Par un mémoire en défense, enregistré le 30 janvier 2018, la société Eiffage Métal, venant aux droits de la société Eiffage Construction Métallique, représentée par MeF..., conclut :

1°) au rejet de la requête et à ce qu'une somme de 3 500 euros soit mise à la charge de la SOLOREM et de la Métropole du Grand Nancy sur le fondement de l'article L. 761-1 du code de justice administrative.

2°) à titre subsidiaire, à ce que l'Agence Nicolas G...et Associés, la société Egis Bâtiment Grand Est, la société Egis Concept et la société Bureau Veritas soient condamnées à la garantir de toute condamnation qui pourrait être prononcée à son encontre, au rejet des demandes de ces mêmes sociétés en tant qu'elles seraient dirigées contre elle et à ce qu'une somme de 3 500 euros soit mise à leur charge sur le fondement de l'article L. 761-1 du code de justice administrative.

3°) à titre plus subsidiaire, à ce que, dans l'éventualité d'un partage de responsabilité, la part retenue à son encontre n'excède pas 5 %, en limitant à 42 113,10 euros le montant des réparations auxquelles les appelantes principales pourraient avoir droit.

Elle soutient que :

- dès lors que la SOLOREM et la Métropole du Grand Nancy ne précisent pas qui serait le destinataire des sommes sollicitées, leur requête est irrecevable ;

- la juridiction administrative est incompétente pour connaître du litige ;

- elle devra être mise hors de cause dès lors que la SOLOREM l'a empêchée de remédier, comme elle s'y était engagée, au désordre qui était apparu dans le délai de la garantie de parfait achèvement ;

- la société Eiffage Construction Métallique est totalement étrangère au choix de mise en oeuvre des portes battantes sur pivot de sol ;

- les conclusions de l'expert sont sujettes à caution dès lors que la SOLOREM a détruit tous les éléments de preuve en procédant à la dépose des portes sans convoquer contradictoirement les parties ;

- ses appels en garantie sont fondés dès lors que les responsabilités pèsent exclusivement ou, à tout le moins, de façon extrêmement majoritaire, sur la maîtrise d'oeuvre et le contrôleur technique ;

- les appelantes ne sont en tout état de cause pas fondées à demander une somme excédant la somme de 42 113,10 euros retenue par l'expert judiciaire ;

- elles ne justifient pas du caractère avéré des frais de gardiennage, décidés unilatéralement et qui n'étaient pas utiles.

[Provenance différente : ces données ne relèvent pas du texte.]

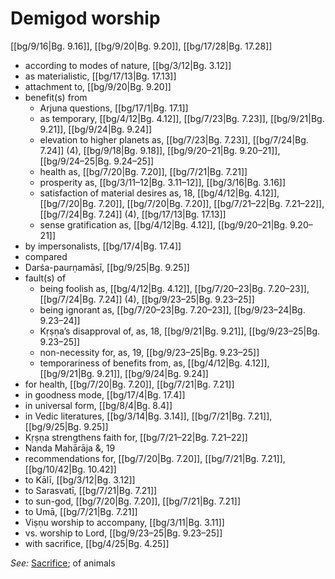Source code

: # Demigod worship

[[bg/9/16|Bg. 9.16]], [[bg/9/20|Bg. 9.20]], [[bg/17/28|Bg. 17.28]]

* according to modes of nature, [[bg/3/12|Bg. 3.12]]
* as materialistic, [[bg/17/13|Bg. 17.13]]
* attachment to, [[bg/9/20|Bg. 9.20]]
* benefit(s) from
  * Arjuna questions, [[bg/17/1|Bg. 17.1]]
  * as temporary, [[bg/4/12|Bg. 4.12]], [[bg/7/23|Bg. 7.23]], [[bg/9/21|Bg. 9.21]], [[bg/9/24|Bg. 9.24]]
  * elevation to higher planets as, [[bg/7/23|Bg. 7.23]], [[bg/7/24|Bg. 7.24]] (4), [[bg/9/18|Bg. 9.18]], [[bg/9/20–21|Bg. 9.20–21]], [[bg/9/24–25|Bg. 9.24–25]]
  * health as, [[bg/7/20|Bg. 7.20]], [[bg/7/21|Bg. 7.21]]
  * prosperity as, [[bg/3/11–12|Bg. 3.11–12]], [[bg/3/16|Bg. 3.16]]
  * satisfaction of material desires as, 18, [[bg/4/12|Bg. 4.12]], [[bg/7/20|Bg. 7.20]], [[bg/7/20|Bg. 7.20]], [[bg/7/21–22|Bg. 7.21–22]], [[bg/7/24|Bg. 7.24]] (4), [[bg/17/13|Bg. 17.13]]
  * sense gratification as, [[bg/4/12|Bg. 4.12]], [[bg/9/20–21|Bg. 9.20–21]]
* by impersonalists, [[bg/17/4|Bg. 17.4]]
* compared
* Darśa-paurṇamāsī, [[bg/9/25|Bg. 9.25]]
* fault(s) of
  * being foolish as, [[bg/4/12|Bg. 4.12]], [[bg/7/20–23|Bg. 7.20–23]], [[bg/7/24|Bg. 7.24]] (4), [[bg/9/23–25|Bg. 9.23–25]]
  * being ignorant as, [[bg/7/20–23|Bg. 7.20–23]], [[bg/9/23–24|Bg. 9.23–24]]
  * Kṛṣṇa’s disapproval of, as, 18, [[bg/9/21|Bg. 9.21]], [[bg/9/23–25|Bg. 9.23–25]]
  * non-necessity for, as, 19, [[bg/9/23–25|Bg. 9.23–25]]
  * temporariness of benefits from, as, [[bg/4/12|Bg. 4.12]], [[bg/9/21|Bg. 9.21]], [[bg/9/24|Bg. 9.24]]
* for health, [[bg/7/20|Bg. 7.20]], [[bg/7/21|Bg. 7.21]]
* in goodness mode, [[bg/17/4|Bg. 17.4]]
* in universal form, [[bg/8/4|Bg. 8.4]]
* in Vedic literatures, [[bg/3/14|Bg. 3.14]], [[bg/7/21|Bg. 7.21]], [[bg/9/25|Bg. 9.25]]
* Kṛṣṇa strengthens faith for, [[bg/7/21–22|Bg. 7.21–22]]
* Nanda Mahārāja &, 19
* recommendations for, [[bg/7/20|Bg. 7.20]], [[bg/7/21|Bg. 7.21]], [[bg/10/42|Bg. 10.42]]
* to Kālī, [[bg/3/12|Bg. 3.12]]
* to Sarasvatī, [[bg/7/21|Bg. 7.21]]
* to sun-god, [[bg/7/20|Bg. 7.20]], [[bg/7/21|Bg. 7.21]]
* to Umā, [[bg/7/21|Bg. 7.21]]
* Viṣṇu worship to accompany, [[bg/3/11|Bg. 3.11]]
* vs. worship to Lord, [[bg/9/23–25|Bg. 9.23–25]]
* with sacrifice, [[bg/4/25|Bg. 4.25]]

*See:* [Sacrifice](entries/sacrifices.md); of animals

Un mémoire, présenté par le Bureau Veritas, représenté par MeH..., a été enregistré le 23 avril 2018.

Le Bureau Veritas demande sa mise hors de cause.

Vu les autres pièces du dossier.

Vu :

- le code des marchés publics ;

- le code de justice administrative.

Les parties ont été régulièrement averties du jour de l'audience.

Ont été entendus au cours de l'audience publique :

- le rapport de M. Di Candia, premier conseiller,

- les conclusions de M. Louis, rapporteur public,

- et les observations de Me G..., de la SELARL Cabinet B...-B...Neveu et Associés, pour la SOLOREM et la Métropole du Grand Nancy, de MeD..., pour les sociétés Egis Bâtiments Grand Est et Egis Concept, et de Me C..., pour la société Agence Nicolas G...et Associés.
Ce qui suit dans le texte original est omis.